Hutch looked in my mouth and said something; I could only hear the echo, which reverberated from the huge cavity in the back of my mouth.
Interestingly, my new dentist Hutch is a lot taller when you are sat in his chair and also much more daunting when he has one of those pointy things scratching away in your mouth. Well, I had X-rays and a thorough examination.
Poor Hutch, he didn't quite know where to begin, such was the state of my teeth. I had to come back later for another appointment. I, of course, was a little scared but he was so good with me that I even got two stickers for being a good patient.
But one thing about dentists that amuses me is why they have conversations with you when you can't answer back because of course your mouth is full of dental instruments and fingers! You just grunt 'ugh' or 'ah' which for me is almost painful - you know how much I love to talk. So Hutch, you definitely had one over me this time.
But the story isn't finished. He found a rather nasty infection above one of my front teeth and I was sent to see dental specialist surgeon, Dr Talal Al Alawi. I entered the clinic, which is very hi-tech and imposing, and was immediately shown on my X-Ray that it was going to be a big job.
I was in the chair for around one-and-a-half hours and was given loads of anaesthetic (but it was still quite an ordeal). I was to receive an implant but unfortunately there was so much infection that had to be taken out, that the hole which was left was so large no implant would be wide enough. I received a kind of bone graft technique which will take two months to fully heal up, after which an implant will be put in.
In the meantime I've been given a plate with one front tooth on it, just like I remember my grandma having. And, apart from it being very hard to eat a good steak, the worst thing is trying to talk - and that's my job!
Anything with an 'S' in it is difficult, so, when I do my radio show there will be no 'Siouxsie and the Banshees'. Wendy however tried getting me to say 'She sells sea shells on the sea shore' for a bit of a laugh!
I wanted to show you a photo of the tooth that was taken out (along with the cyst that Dr Talal said was feeding off it)... but Wendy forbade it saying it was disgusting and worse than X- rated.
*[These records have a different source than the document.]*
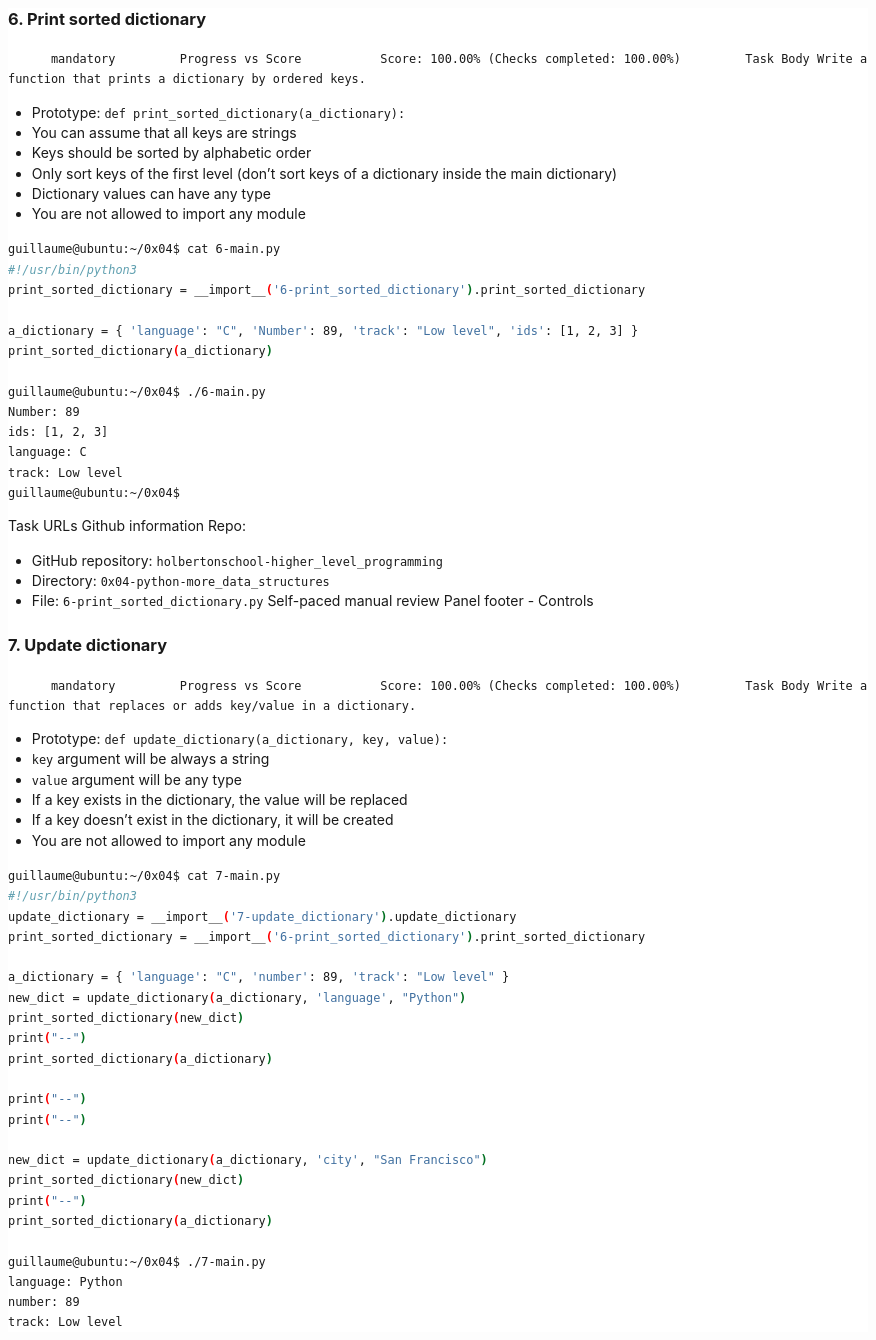 ### 6. Print sorted dictionary
          mandatory         Progress vs Score           Score: 100.00% (Checks completed: 100.00%)         Task Body Write a function that prints a dictionary by ordered keys.
* Prototype:  ` def print_sorted_dictionary(a_dictionary): ` 
* You can assume that all keys are strings
* Keys should be sorted by alphabetic order
* Only sort keys of the first level (don’t sort keys of a dictionary inside the main dictionary)
* Dictionary values can have any type
* You are not allowed to import any module
```bash
guillaume@ubuntu:~/0x04$ cat 6-main.py
#!/usr/bin/python3
print_sorted_dictionary = __import__('6-print_sorted_dictionary').print_sorted_dictionary

a_dictionary = { 'language': "C", 'Number': 89, 'track': "Low level", 'ids': [1, 2, 3] }
print_sorted_dictionary(a_dictionary)

guillaume@ubuntu:~/0x04$ ./6-main.py
Number: 89
ids: [1, 2, 3]
language: C
track: Low level
guillaume@ubuntu:~/0x04$ 

```
 Task URLs  Github information Repo:
* GitHub repository:  ` holbertonschool-higher_level_programming ` 
* Directory:  ` 0x04-python-more_data_structures ` 
* File:  ` 6-print_sorted_dictionary.py ` 
 Self-paced manual review  Panel footer - Controls 
### 7. Update dictionary
          mandatory         Progress vs Score           Score: 100.00% (Checks completed: 100.00%)         Task Body Write a function that replaces or adds key/value in a dictionary.
* Prototype:  ` def update_dictionary(a_dictionary, key, value): ` 
*  ` key `  argument will be always a string
*  ` value `  argument will be any type
* If a key exists in the dictionary, the value will be replaced
* If a key doesn’t exist in the dictionary, it will be created
* You are not allowed to import any module
```bash
guillaume@ubuntu:~/0x04$ cat 7-main.py
#!/usr/bin/python3
update_dictionary = __import__('7-update_dictionary').update_dictionary
print_sorted_dictionary = __import__('6-print_sorted_dictionary').print_sorted_dictionary

a_dictionary = { 'language': "C", 'number': 89, 'track': "Low level" }
new_dict = update_dictionary(a_dictionary, 'language', "Python")
print_sorted_dictionary(new_dict)
print("--")
print_sorted_dictionary(a_dictionary)

print("--")
print("--")

new_dict = update_dictionary(a_dictionary, 'city', "San Francisco")
print_sorted_dictionary(new_dict)
print("--")
print_sorted_dictionary(a_dictionary)

guillaume@ubuntu:~/0x04$ ./7-main.py
language: Python
number: 89
track: Low level
```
She has also tried to forbid me from showing anyone the stitches in my mouth.
All in all it's been a totally Yeuky experience, but still, a big thanks goes out to Dr Hutch and Dr Talal who have, for about the first time in my life, given me faith in the dental profession.
Keep safe and don't forget to brush your teeth, floss, get a good mouthwash and clean your tongue... and then, flash your pearly whites at the world!
Or, you just might end up like me; lisping your 'S's and overcooking your vegetables for dinner.